Historians of the science fiction field, looking at important works of the field in a particular decade, will often begin with compilation anthologies and those give a partial (and often misleading) view of the past.

Again, Davin’s research comes in handy. He writes that most anthology editors overlooked the work of early women writers. Those editors “have followed the lead of Damon Knight in his influential Science Fiction of the Thirties (1975). Knight chose eighteen stories (by nineteen authors) to represent the 1930s. Not one of them was by a woman. Likewise, Martin Harry Greenberg and Joseph Olander, in their Science Fiction of the Fifties, also slighted the role of women. Out of twenty-one stories they picked to represent the 1950s, only two were by women. . . . Similarly, in his 1996 unearthing of the ‘greatest stories of the decade,’ Robert Silverberg found eighteen stories from the Fifties worth noting. Only one was by a woman. And in The End of Summer: Science Fiction of the Fifties, edited by Barry N. Malzberg and Bill Pronzini, we find ten stories they claim to be representative of the decade. Not even one is by a woman.”

Davin adds a personal note to all of this information.

“Had I relied on such works,” he writes, “I would have had as skewed a vision of the past as have most others in the field, and there would have been little to write about.” [Davin, page 246]

In an essay, “The Women that SF Doesn’t See,” (note the title) for Asimov’s in October of 1992, Connie Willis points out that women did exist in large numbers in the sf genre before 1960. She writes:

The field didn’t just have women writers—it had really good women writers. These were wonderful stories, and I don’t believe they were overlooked at the time, because when I read them, they were all in Year’s Best collections.

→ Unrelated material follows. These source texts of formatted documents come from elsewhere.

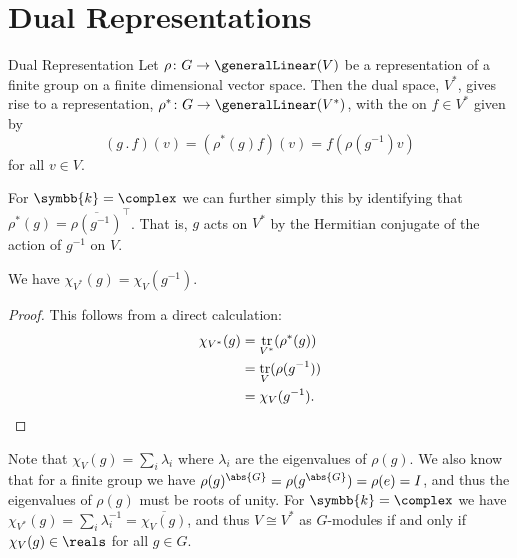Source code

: \documentclass[fleqn]{NotesClass}
\renewcommand{\field}{\symbb{k}}
\newcommand{\action}{\mathbin{.}}
\newcommand{\isomorphic}{\cong}
\newcommand{\trans}{\top}
\DeclareMathOperator{\tr}{tr}
\begin{document}
    \section{Dual Representations}
    \begin{dfn}{Dual Representation}{}
        Let \(\rho \colon G \to \generalLinear(V)\) be a representation of a finite group on a finite dimensional vector space.
        Then the dual space, \(V^*\), gives rise to a representation, \(\rho^* \colon G \to \generalLinear(V^*)\), with the on \(f \in V^*\) given by
        \begin{equation}
            (g \action f)(v) = (\rho^*(g)f)(v) = f(\rho(g^{-1})v)
        \end{equation}
        for all \(v \in V\).
    \end{dfn}
    
    For \(\field = \complex\) we can further simply this by identifying that \(\rho^*(g) = \overline{\rho(g^{-1})}^{\trans}\).
    That is, \(g\) acts on \(V^*\) by the Hermitian conjugate of the action of \(g^{-1}\) on \(V\).
    
    \begin{lma}{}{}
        We have \(\chi_{V^*}(g) = \chi_{V}(g^{-1})\).
        \begin{proof}
            This follows from a direct calculation:
            \begin{align}
                \chi_{V^*}(g) &= \tr_{V^*}(\rho^*(g))\\
                &= \tr_{V}(\rho(g^{-1}))\\
                &= \chi_V(g^{-1}). \notag\qedhere
            \end{align}
        \end{proof}
    \end{lma}
    
    Note that \(\chi_V(g) = \sum_{i} \lambda_i\) where \(\lambda_i\) are the eigenvalues of \(\rho(g)\).
    We also know that for a finite group we have \(\rho(g)^{\abs{G}} = \rho(g^{\abs{G}}) = \rho(e) = I\), and thus the eigenvalues of \(\rho(g)\) must be roots of unity.
    For \(\field = \complex\) we have \(\chi_{V^*}(g) = \sum_{i} \lambda_i^{-1} = \overline{\chi_V(g)}\), and thus \(V \isomorphic V^*\) as \(G\)-modules if and only if \(\chi_V(g) \in \reals\) for all \(g \in G\).
    
\end{document}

I’ve only done a spot-check, but it seems that the year’s best collections which Connie saw as a young girl were edited by a woman, Judith Merril. The Merril anthologies carry all of the women writers that Connie mentions in her essay and more.

It doesn’t help, however, because the compilation anthologies—the best of the decade anthologies—never included those stories by women.

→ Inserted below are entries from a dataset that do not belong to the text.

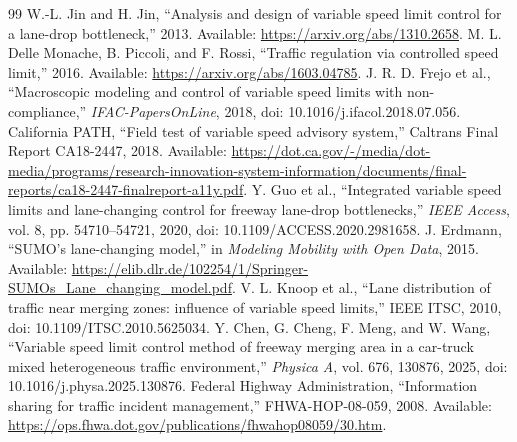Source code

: \documentclass[10pt]{article}
\begin{document}
\small
\begin{thebibliography}{99}
 W.-L. Jin and H. Jin, ``Analysis and design of variable speed
limit control for a lane-drop bottleneck,'' 2013. Available:
\url{https://arxiv.org/abs/1310.2658}.
 M. L. Delle Monache, B. Piccoli, and F. Rossi,
``Traffic regulation via controlled speed limit,'' 2016. Available:
\url{https://arxiv.org/abs/1603.04785}.
 J. R. D. Frejo et al., ``Macroscopic modeling and control of
variable speed limits with non-compliance,'' \emph{IFAC-PapersOnLine}, 2018,
doi: 10.1016/j.ifacol.2018.07.056.
 California PATH, ``Field test of variable speed advisory
system,'' Caltrans Final Report CA18-2447, 2018. Available:
\url{https://dot.ca.gov/-/media/dot-media/programs/research-innovation-system-information/documents/final-reports/ca18-2447-finalreport-a11y.pdf}.
 Y. Guo et al., ``Integrated variable speed limits and
lane-changing control for freeway lane-drop bottlenecks,'' \emph{IEEE Access},
vol. 8, pp. 54710--54721, 2020, doi: 10.1109/ACCESS.2020.2981658.
 J. Erdmann, ``SUMO's lane-changing model,'' in
\emph{Modeling Mobility with Open Data}, 2015. Available:
\url{https://elib.dlr.de/102254/1/Springer-SUMOs_Lane_changing_model.pdf}.
 V. L. Knoop et al., ``Lane distribution of traffic near
merging zones: influence of variable speed limits,'' IEEE ITSC, 2010,
doi: 10.1109/ITSC.2010.5625034.
 Y. Chen, G. Cheng, F. Meng, and W. Wang, ``Variable speed
limit control method of freeway merging area in a car-truck mixed heterogeneous
traffic environment,'' \emph{Physica A}, vol. 676, 130876, 2025,
doi: 10.1016/j.physa.2025.130876.
 Federal Highway Administration, ``Information sharing for
traffic incident management,'' FHWA-HOP-08-059, 2008. Available:
\url{https://ops.fhwa.dot.gov/publications/fhwahop08059/30.htm}.
\end{thebibliography}
\end{document}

I find it particularly sad to see Damon Knight listed as the leader of this awful trend. Damon, also a mentor and teacher of mine, was married to Kate Wilhelm, one of the best science fiction writers in the field. She’s also one of the field’s most influential women. (And no, I couldn’t squeeze a story of hers here. Her “Forever Yours, Anna” [and two other award-nominated stories] ended up on my editing equivalent of the cutting room floor.)

Kate influenced generations of science fiction writers through her writings. She also influenced generations, in partnership with Damon, at the Clarion Writers Workshops, which they founded with Robin Scott Wilson. She was one of the founders of the Science Fiction Writers of America in 1965 and designed the template for the Nebula Award, the actual physical award.

A side note: I looked up her history online so that I could cite some of these things, several of which she told me in person. She’s not mentioned, even in connection with the founding of Clarion, or if she is, she’s mentioned in passing, as if she had nothing to do with these things. Again, a woman’s contribution disappears.

Although, to be fair, Kate’s prodigious writing output, which spans from the 1950s to now, is front and center in her biography—as it should be.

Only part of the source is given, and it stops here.